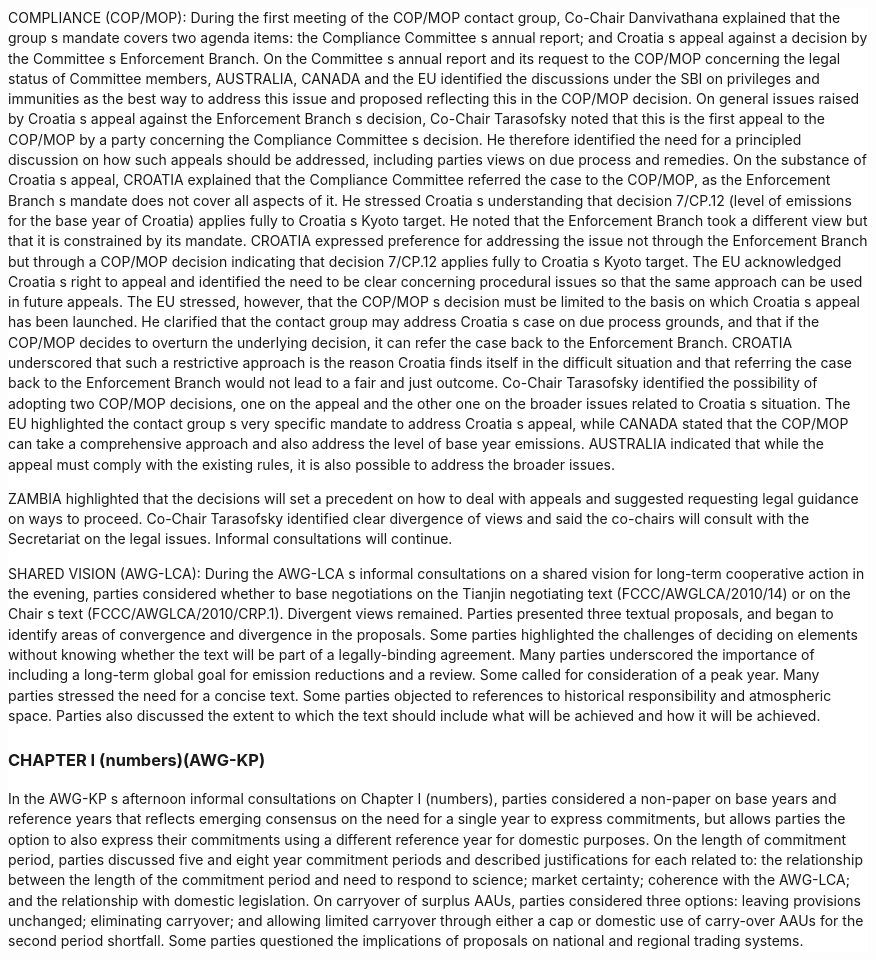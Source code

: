 COMPLIANCE (COP/MOP): During the first meeting of the COP/MOP contact group, Co-Chair Danvivathana explained that the group s mandate covers two agenda items: the Compliance Committee s annual report; and Croatia s appeal against a decision by the Committee s Enforcement Branch. On the Committee s annual report and its request to the COP/MOP concerning the legal status of Committee members, AUSTRALIA, CANADA and the EU identified the discussions under the SBI on privileges and immunities as the best way to address this issue and proposed reflecting this in the COP/MOP decision. On general issues raised by Croatia s appeal against the Enforcement Branch s decision, Co-Chair Tarasofsky noted that this is the first appeal to the COP/MOP by a party concerning the Compliance Committee s decision. He therefore identified the need for a principled discussion on how such appeals should be addressed, including parties views on due process and remedies. On the substance of Croatia s appeal, CROATIA explained that the Compliance Committee referred the case to the COP/MOP, as the Enforcement Branch s mandate does not cover all aspects of it. He stressed Croatia s understanding that decision 7/CP.12 (level of emissions for the base year of Croatia) applies fully to Croatia s Kyoto target. He noted that the Enforcement Branch took a different view but that it is constrained by its mandate. CROATIA expressed preference for addressing the issue not through the Enforcement Branch but through a COP/MOP decision indicating that decision 7/CP.12 applies fully to Croatia s Kyoto target. The EU acknowledged Croatia s right to appeal and identified the need to be clear concerning procedural issues so that the same approach can be used in future appeals. The EU stressed, however, that the COP/MOP s decision must be limited to the basis on which Croatia s appeal has been launched. He clarified that the contact group may address Croatia s case on due process grounds, and that if the COP/MOP decides to overturn the underlying decision, it can refer the case back to the Enforcement Branch. CROATIA underscored that such a restrictive approach is the reason Croatia finds itself in the difficult situation and that referring the case back to the Enforcement Branch would not lead to a fair and just outcome. Co-Chair Tarasofsky identified the possibility of adopting two COP/MOP decisions, one on the appeal and the other one on the broader issues related to Croatia s situation. The EU highlighted the contact group s very specific mandate to address Croatia s appeal, while CANADA stated that the COP/MOP can take a comprehensive approach and also address the level of base year emissions. AUSTRALIA indicated that while the appeal must comply with the existing rules, it is also possible to address the broader issues.

ZAMBIA highlighted that the decisions will set a precedent on how to deal with appeals and suggested requesting legal guidance on ways to proceed. Co-Chair Tarasofsky identified clear divergence of views and said the co-chairs will consult with the Secretariat on the legal issues. Informal consultations will continue.

SHARED VISION (AWG-LCA): During the AWG-LCA s informal consultations on a shared vision for long-term cooperative action in the evening, parties considered whether to base negotiations on the Tianjin negotiating text (FCCC/AWGLCA/2010/14) or on the Chair s text (FCCC/AWGLCA/2010/CRP.1). Divergent views remained. Parties presented three textual proposals, and began to identify areas of convergence and divergence in the proposals. Some parties highlighted the challenges of deciding on elements without knowing whether the text will be part of a legally-binding agreement. Many parties underscored the importance of including a long-term global goal for emission reductions and a review. Some called for consideration of a peak year. Many parties stressed the need for a concise text. Some parties objected to references to historical responsibility and atmospheric space. Parties also discussed the extent to which the text should include what will be achieved and how it will be achieved.

###     CHAPTER I (numbers)(AWG-KP)

In the AWG-KP s afternoon informal consultations on Chapter I (numbers), parties considered a non-paper on base years and reference years that reflects emerging consensus on the need for a single year to express commitments, but allows parties the option to also express their commitments using a different reference year for domestic purposes. On the length of commitment period, parties discussed five and eight year commitment periods and described justifications for each related to: the relationship between the length of the commitment period and need to respond to science; market certainty; coherence with the AWG-LCA; and the relationship with domestic legislation. On carryover of surplus AAUs, parties considered three options: leaving provisions unchanged; eliminating carryover; and allowing limited carryover through either a cap or domestic use of carry-over AAUs for the second period shortfall. Some parties questioned the implications of proposals on national and regional trading systems.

AIM OF THE TASK: Dropping every picture, restate the material word for word.

SOLUTION:
Source code

: COMPLIANCE (COP/MOP): During the first meeting of the COP/MOP contact group, Co-Chair Danvivathana explained that the group s mandate covers two agenda items: the Compliance Committee s annual report; and Croatia s appeal against a decision by the Committee s Enforcement Branch. On the Committee s annual report and its request to the COP/MOP concerning the legal status of Committee members, AUSTRALIA, CANADA and the EU identified the discussions under the SBI on privileges and immunities as the best way to address this issue and proposed reflecting this in the COP/MOP decision. On general issues raised by Croatia s appeal against the Enforcement Branch s decision, Co-Chair Tarasofsky noted that this is the first appeal to the COP/MOP by a party concerning the Compliance Committee s decision. He therefore identified the need for a principled discussion on how such appeals should be addressed, including parties views on due process and remedies. On the substance of Croatia s appeal, CROATIA explained that the Compliance Committee referred the case to the COP/MOP, as the Enforcement Branch s mandate does not cover all aspects of it. He stressed Croatia s understanding that decision 7/CP.12 (level of emissions for the base year of Croatia) applies fully to Croatia s Kyoto target. He noted that the Enforcement Branch took a different view but that it is constrained by its mandate. CROATIA expressed preference for addressing the issue not through the Enforcement Branch but through a COP/MOP decision indicating that decision 7/CP.12 applies fully to Croatia s Kyoto target. The EU acknowledged Croatia s right to appeal and identified the need to be clear concerning procedural issues so that the same approach can be used in future appeals. The EU stressed, however, that the COP/MOP s decision must be limited to the basis on which Croatia s appeal has been launched. He clarified that the contact group may address Croatia s case on due process grounds, and that if the COP/MOP decides to overturn the underlying decision, it can refer the case back to the Enforcement Branch. CROATIA underscored that such a restrictive approach is the reason Croatia finds itself in the difficult situation and that referring the case back to the Enforcement Branch would not lead to a fair and just outcome. Co-Chair Tarasofsky identified the possibility of adopting two COP/MOP decisions, one on the appeal and the other one on the broader issues related to Croatia s situation. The EU highlighted the contact group s very specific mandate to address Croatia s appeal, while CANADA stated that the COP/MOP can take a comprehensive approach and also address the level of base year emissions. AUSTRALIA indicated that while the appeal must comply with the existing rules, it is also possible to address the broader issues.

ZAMBIA highlighted that the decisions will set a precedent on how to deal with appeals and suggested requesting legal guidance on ways to proceed. Co-Chair Tarasofsky identified clear divergence of views and said the co-chairs will consult with the Secretariat on the legal issues. Informal consultations will continue.

SHARED VISION (AWG-LCA): During the AWG-LCA s informal consultations on a shared vision for long-term cooperative action in the evening, parties considered whether to base negotiations on the Tianjin negotiating text (FCCC/AWGLCA/2010/14) or on the Chair s text (FCCC/AWGLCA/2010/CRP.1). Divergent views remained. Parties presented three textual proposals, and began to identify areas of convergence and divergence in the proposals. Some parties highlighted the challenges of deciding on elements without knowing whether the text will be part of a legally-binding agreement. Many parties underscored the importance of including a long-term global goal for emission reductions and a review. Some called for consideration of a peak year. Many parties stressed the need for a concise text. Some parties objected to references to historical responsibility and atmospheric space. Parties also discussed the extent to which the text should include what will be achieved and how it will be achieved.

###     CHAPTER I (numbers)(AWG-KP)

In the AWG-KP s afternoon informal consultations on Chapter I (numbers), parties considered a non-paper on base years and reference years that reflects emerging consensus on the need for a single year to express commitments, but allows parties the option to also express their commitments using a different reference year for domestic purposes. On the length of commitment period, parties discussed five and eight year commitment periods and described justifications for each related to: the relationship between the length of the commitment period and need to respond to science; market certainty; coherence with the AWG-LCA; and the relationship with domestic legislation. On carryover of surplus AAUs, parties considered three options: leaving provisions unchanged; eliminating carryover; and allowing limited carryover through either a cap or domestic use of carry-over AAUs for the second period shortfall. Some parties questioned the implications of proposals on national and regional trading systems.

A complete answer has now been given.